Grata sorpresa fue también para Sergio Moya Molina saber que su ‘Celosa’ estaba siendo conocida más allá de las fronteras de su país y a él lo estaban acariciando las consecuencias de ello. “Económicamente fue muy notable porque las regalías que yo había recibido eran precarias y a partir de ahí las empezaron a ser muy notables”, revela Moya Molina a quien le queda aún por resolver la inquietud de cómo fue el proceso de selección en el que su canción quedó incluida en la producción musical. “Yo le mande un casete a Egidio Cuadrado (acordeonista de Vives), que era con quien tenía más fácil acceso por la amistad; conversaba con él y le decía: compadre acuérdese de mí, pero no sé si la escogencia fue por el casete o por otro tipo de selección”. Ese casete tenía nueve canciones, además de ‘La Celosa’: ‘Lejanía’, ‘Tú veras’, ‘El serenatero’, ‘La competencia’, ‘Receta de amor’, ‘Tu enamorado’, ‘Fortuna y desdicha’, ‘Secretos del alma’ y ‘El contrabandista’, que fue incluido en el segundo volumen de Clásicos de la Provincia, grabado por Vives.

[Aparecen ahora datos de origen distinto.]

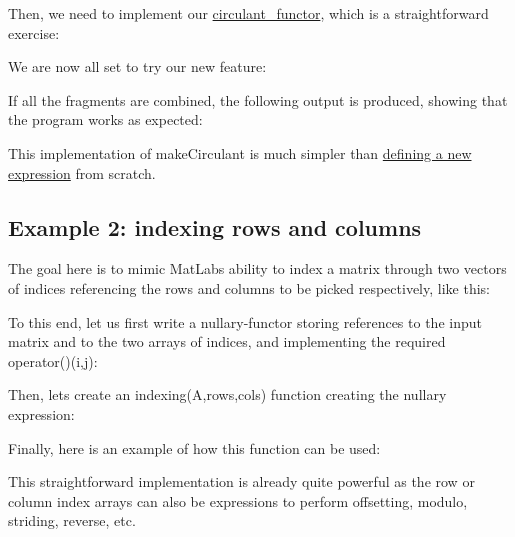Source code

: Then, we need to implement our {\ttfamily \hyperlink{classcirculant__functor}{circulant\+\_\+functor}}, which is a straightforward exercise\+:


\begin{DoxyCodeInclude}
\end{DoxyCodeInclude}
 We are now all set to try our new feature\+:


\begin{DoxyCodeInclude}
\end{DoxyCodeInclude}


If all the fragments are combined, the following output is produced, showing that the program works as expected\+:


\begin{DoxyCodeInclude}
\end{DoxyCodeInclude}


This implementation of {\ttfamily make\+Circulant} is much simpler than \hyperlink{TopicNewExpressionType}{defining a new expression} from scratch.\hypertarget{_topic_customizing__nullary_expr_NullaryExpr_Indexing}{}\subsection{Example 2\+: indexing rows and columns}\label{_topic_customizing__nullary_expr_NullaryExpr_Indexing}
The goal here is to mimic Mat\+Lab\textquotesingle{}s ability to index a matrix through two vectors of indices referencing the rows and columns to be picked respectively, like this\+:


\begin{DoxyCodeInclude}
\end{DoxyCodeInclude}
 To this end, let us first write a nullary-\/functor storing references to the input matrix and to the two arrays of indices, and implementing the required {\ttfamily operator()(i,j)}\+:


\begin{DoxyCodeInclude}
\end{DoxyCodeInclude}
 Then, let\textquotesingle{}s create an {\ttfamily indexing(\+A,rows,cols)} function creating the nullary expression\+:


\begin{DoxyCodeInclude}
\end{DoxyCodeInclude}
 Finally, here is an example of how this function can be used\+:


\begin{DoxyCodeInclude}
\end{DoxyCodeInclude}
 This straightforward implementation is already quite powerful as the row or column index arrays can also be expressions to perform offsetting, modulo, striding, reverse, etc.


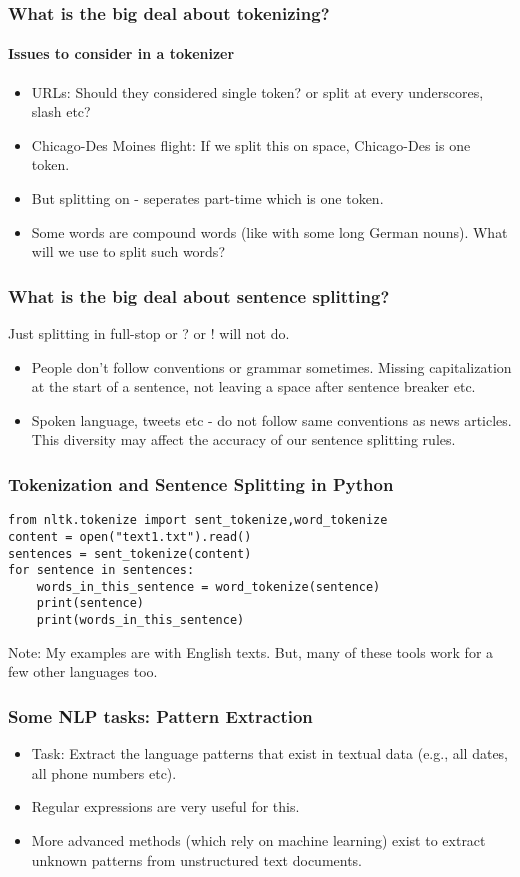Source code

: \documentclass{beamer}
\begin{document}
\begin{frame}
\frametitle{What is the big deal about tokenizing?}
\framesubtitle{Issues to consider in a tokenizer}
\begin{itemize}
\item URLs: Should they considered single token? or split at every underscores, slash etc?
\item Chicago-Des Moines flight: If we split this on space, Chicago-Des is one token.
\item But splitting on - seperates part-time which is one token.
\item Some words are compound words (like with some long German nouns). What will we use to split such words? 
\end{itemize}
\end{frame}

\begin{frame}
\frametitle{What is the big deal about sentence splitting?}
Just splitting in full-stop or ? or ! will not do.
\begin{itemize}
\item People don't follow conventions or grammar sometimes. Missing capitalization at the start of a sentence, not leaving a space after sentence breaker etc.
\item Spoken language, tweets etc - do not follow same conventions as news articles. This diversity may affect the accuracy of our sentence splitting rules.
\end{itemize}
\end{frame}


\begin{frame}[fragile]
\frametitle{Tokenization and Sentence Splitting in Python}
\small
\begin{verbatim}
from nltk.tokenize import sent_tokenize,word_tokenize
content = open("text1.txt").read()
sentences = sent_tokenize(content)
for sentence in sentences:
    words_in_this_sentence = word_tokenize(sentence)
    print(sentence)
    print(words_in_this_sentence)
\end{verbatim}
Note: My examples are with English texts. But, many of these tools work for a few other languages too. 
\end{frame}

\begin{frame}
\frametitle{Some NLP tasks: Pattern Extraction}
\begin{itemize}
\item Task: Extract the language patterns that exist in textual data (e.g., all dates, all phone numbers etc). 
\item Regular expressions are very useful for this.
\item More advanced methods (which rely on machine learning) exist to extract unknown patterns from unstructured text documents.
\end{itemize}
\end{frame}
\end{document}
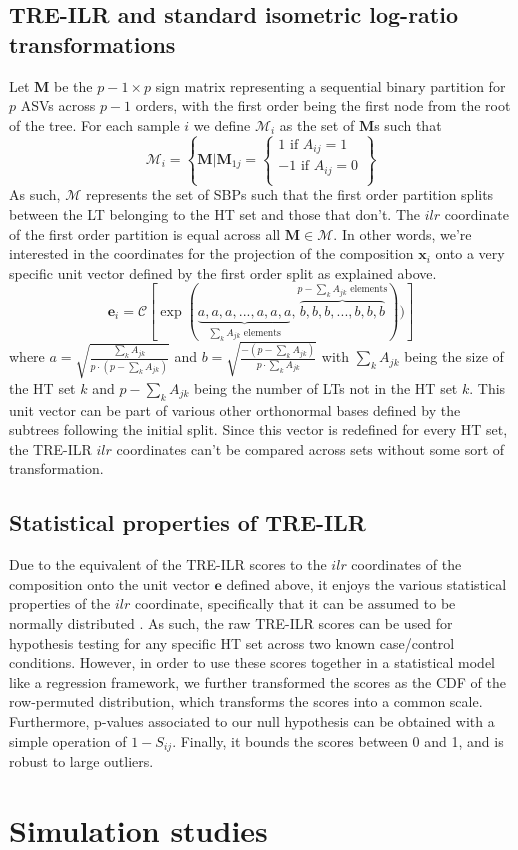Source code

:\documentclass{article}
\begin{document}
\subsection{TRE-ILR and standard isometric log-ratio transformations}
\noindent Let $\bm M$ be the $p-1 \times p$ sign matrix representing a sequential binary partition for $p$ ASVs across $p-1$ orders, with the first order being the first node from the root of the tree. For each sample $i$ we define $\mathcal{M}_i$ as the set of $\bm M$s such that 
\[ \mathcal{M}_i = \left\{\bm{M} | \bm{M}_{1j} = \begin{cases}
    1 \text{ if } A_{ij} = 1\\
    -1 \text{ if } A_{ij} = 0\\ 
\end{cases}
\right \}
\]
As such, $\mathcal{M}$ represents the set of SBPs such that the first order partition splits between the LT belonging to the HT set and those that don't. The $ilr$ coordinate of the first order partition is equal across all $\bm{M} \in \mathcal{M}$. In other words, we're interested in the coordinates for the projection of the composition $\bm{x}_{i}$ onto a very specific unit vector defined by the first order split as explained above.  
\[\bm{e}_i = \mathcal{C}[\exp(\underbrace{a, a, a,..., a, a, a}_{\sum_k A_{jk} \text{ elements}},\overbrace{b,b,b,...,b,b,b}^{p - \sum_k A_{jk} \text{ elements}}))] \]  
where $a = \sqrt{\frac{\sum_k A_{jk}}{p \cdot (p - \sum_k A_{jk})}}$ and $b = \sqrt{\frac{-(p - \sum_k A_{jk})}{p \cdot \sum_k A_{jk}}}$ with $\sum_k A_{jk}$ being the size of the HT set $k$ and $p - \sum_k A_{jk}$ being the number of LTs not in the HT set $k$. This unit vector can be part of various other orthonormal bases defined by the subtrees following the initial split. Since this vector is redefined for every HT set, the TRE-ILR $ilr$ coordinates can't be compared across sets without some sort of transformation.  
 
\subsection{Statistical properties of TRE-ILR}
Due to the equivalent of the TRE-ILR scores to the $ilr$ coordinates of the composition onto the unit vector $\bm{e}$ defined above, it enjoys the various statistical properties of the $ilr$ coordinate, specifically that it can be assumed to be normally distributed \cite{egozcue2003,egozcue2005}. As such, the raw TRE-ILR scores can be used for hypothesis testing for any specific HT set across two known case/control conditions. However, in order to use these scores together in a statistical model like a regression framework, we further transformed the scores as the CDF of the row-permuted distribution, which transforms the scores into a common scale. Furthermore, p-values associated to our null hypothesis can be obtained with a simple operation of $1 - S_{ij}$. Finally, it bounds the scores between 0 and 1, and is robust to large outliers.  

\section*{Simulation studies}



\newpage
{}

\end{document}

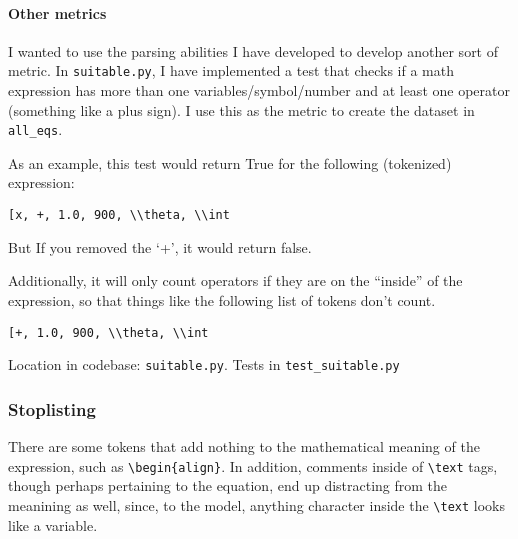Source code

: \documentclass[]{article}
\let\oldparagraph\paragraph
\renewcommand{\paragraph}[1]{\oldparagraph{#1}\mbox{}}
\begin{document}
\hypertarget{other-metrics}{%
\paragraph{Other metrics}\label{other-metrics}}

I wanted to use the parsing abilities I have developed to develop
another sort of metric. In \texttt{suitable.py}, I have implemented a
test that checks if a math expression has more than one
variables/symbol/number and at least one operator (something like a plus
sign). I use this as the metric to create the dataset in
\texttt{all\_eqs}.

As an example, this test would return True for the following (tokenized)
expression:

\texttt{{[}\textquotesingle{}x\textquotesingle{},\ \textquotesingle{}+\textquotesingle{},\ \textquotesingle{}1.0\textquotesingle{},\ \textquotesingle{}900\textquotesingle{},\ \textquotesingle{}\textbackslash{}\textbackslash{}theta\textquotesingle{},\ \textquotesingle{}\textbackslash{}\textbackslash{}int\textquotesingle{}{]}}

But If you removed the `+', it would return false.

Additionally, it will only count operators if they are on the ``inside''
of the expression, so that things like the following list of tokens
don't count.

\texttt{{[}\textquotesingle{}+\textquotesingle{},\ \textquotesingle{}1.0\textquotesingle{},\ \textquotesingle{}900\textquotesingle{},\ \textquotesingle{}\textbackslash{}\textbackslash{}theta\textquotesingle{},\ \textquotesingle{}\textbackslash{}\textbackslash{}int\textquotesingle{}{]}}

Location in codebase: \texttt{suitable.py}. Tests in
\texttt{test\_suitable.py}

\hypertarget{stoplisting}{%
\subsubsection{Stoplisting}\label{stoplisting}}

There are some tokens that add nothing to the mathematical meaning of
the expression, such as \texttt{\textbackslash{}begin\{align\}}. In
addition, comments inside of \texttt{\textbackslash{}text} tags, though
perhaps pertaining to the equation, end up distracting from the
meanining as well, since, to the model, anything character inside the
\texttt{\textbackslash{}text} looks like a variable.
\end{document}
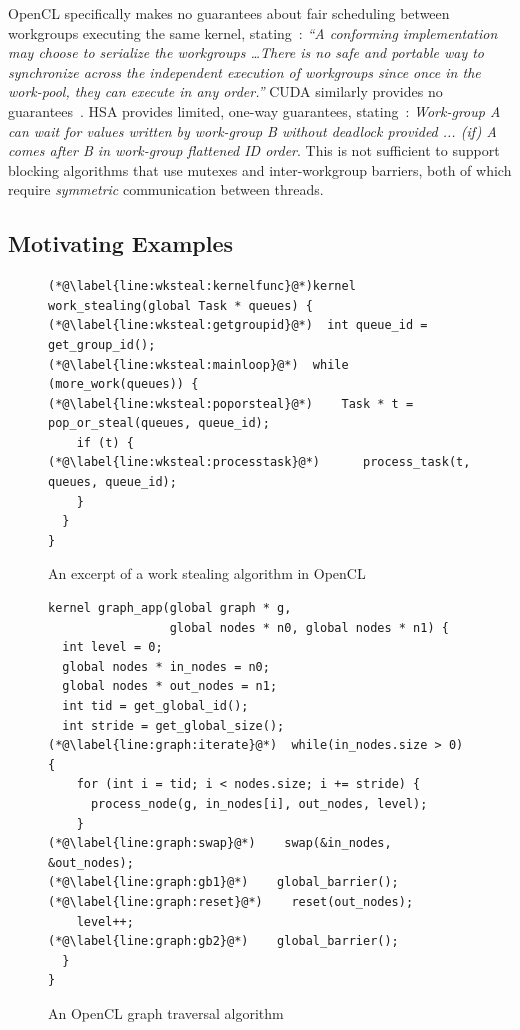 \documentclass[parskip=half,sigconf,review, anonymous=true, acmcopyrightmode=none]{acmart}
\begin{document}
OpenCL specifically makes no guarantees about fair scheduling between
workgroups executing the same kernel, stating~\cite[p.\ 31]{opencl2Spec}: \emph{``A
  conforming implementation may choose to serialize the workgroups
\dots There is no safe and portable way to synchronize across
  the independent execution of workgroups since once in the work-pool,
  they can execute in any order.''}  CUDA similarly provides no guarantees~\cite{cuda-75}.
%
HSA provides limited, one-way guarantees,
stating~\cite[p. 46]{HSAprogramming11}: \emph{Work-group A can wait
  for values written by work-group B without deadlock provided ... (if) A
  comes after B in work-group flattened ID order}. This is not sufficient to support blocking algorithms that use
mutexes and inter-workgroup barriers, both of which require \emph{symmetric} communication between
threads.


\subsection{Motivating Examples}\label{sec:openclexamples}

\begin{figure}

\begin{lstlisting}
(*@\label{line:wksteal:kernelfunc}@*)kernel work_stealing(global Task * queues) {
(*@\label{line:wksteal:getgroupid}@*)  int queue_id = get_group_id();
(*@\label{line:wksteal:mainloop}@*)  while (more_work(queues)) {
(*@\label{line:wksteal:poporsteal}@*)    Task * t = pop_or_steal(queues, queue_id);
    if (t) {
(*@\label{line:wksteal:processtask}@*)      process_task(t, queues, queue_id);
    }
  }
}
\end{lstlisting}
\caption{An excerpt of a work stealing algorithm in OpenCL}\label{fig:workstealing}
\end{figure}

\begin{figure}

\begin{lstlisting}
kernel graph_app(global graph * g,
                 global nodes * n0, global nodes * n1) {
  int level = 0;
  global nodes * in_nodes = n0;
  global nodes * out_nodes = n1;
  int tid = get_global_id();
  int stride = get_global_size();
(*@\label{line:graph:iterate}@*)  while(in_nodes.size > 0) {
    for (int i = tid; i < nodes.size; i += stride) {
      process_node(g, in_nodes[i], out_nodes, level);
    }
(*@\label{line:graph:swap}@*)    swap(&in_nodes, &out_nodes);
(*@\label{line:graph:gb1}@*)    global_barrier();
(*@\label{line:graph:reset}@*)    reset(out_nodes);
    level++;
(*@\label{line:graph:gb2}@*)    global_barrier();
  }
}
\end{lstlisting}
\caption{An OpenCL graph traversal algorithm}\label{fig:graphsearch}
\end{figure}
\end{document}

Compositor y artista se han visto en varias ocasiones, como hace dos años cuando Vives, en su discoteca Gaira, de Bogotá, le rindió un homenaje especial a Moya Molina; “¡Fue un homenaje del carajo! Yo quedé sorprendido cuando iba entrando me hicieron una calle de honor con alfombra y cuando iba pasando a la tarima se desenrolló desde el techo un lienzo con la figura mía. Yo no esperaba eso así. Y Carlos se subió a la tarima, me abrazó y cantó La celosa conmigo”. Y le agradece “en términos generales del folclor colombiano, más que hacer énfasis en la música vallenata, porque ha tenido una incursión esporádica en ella”.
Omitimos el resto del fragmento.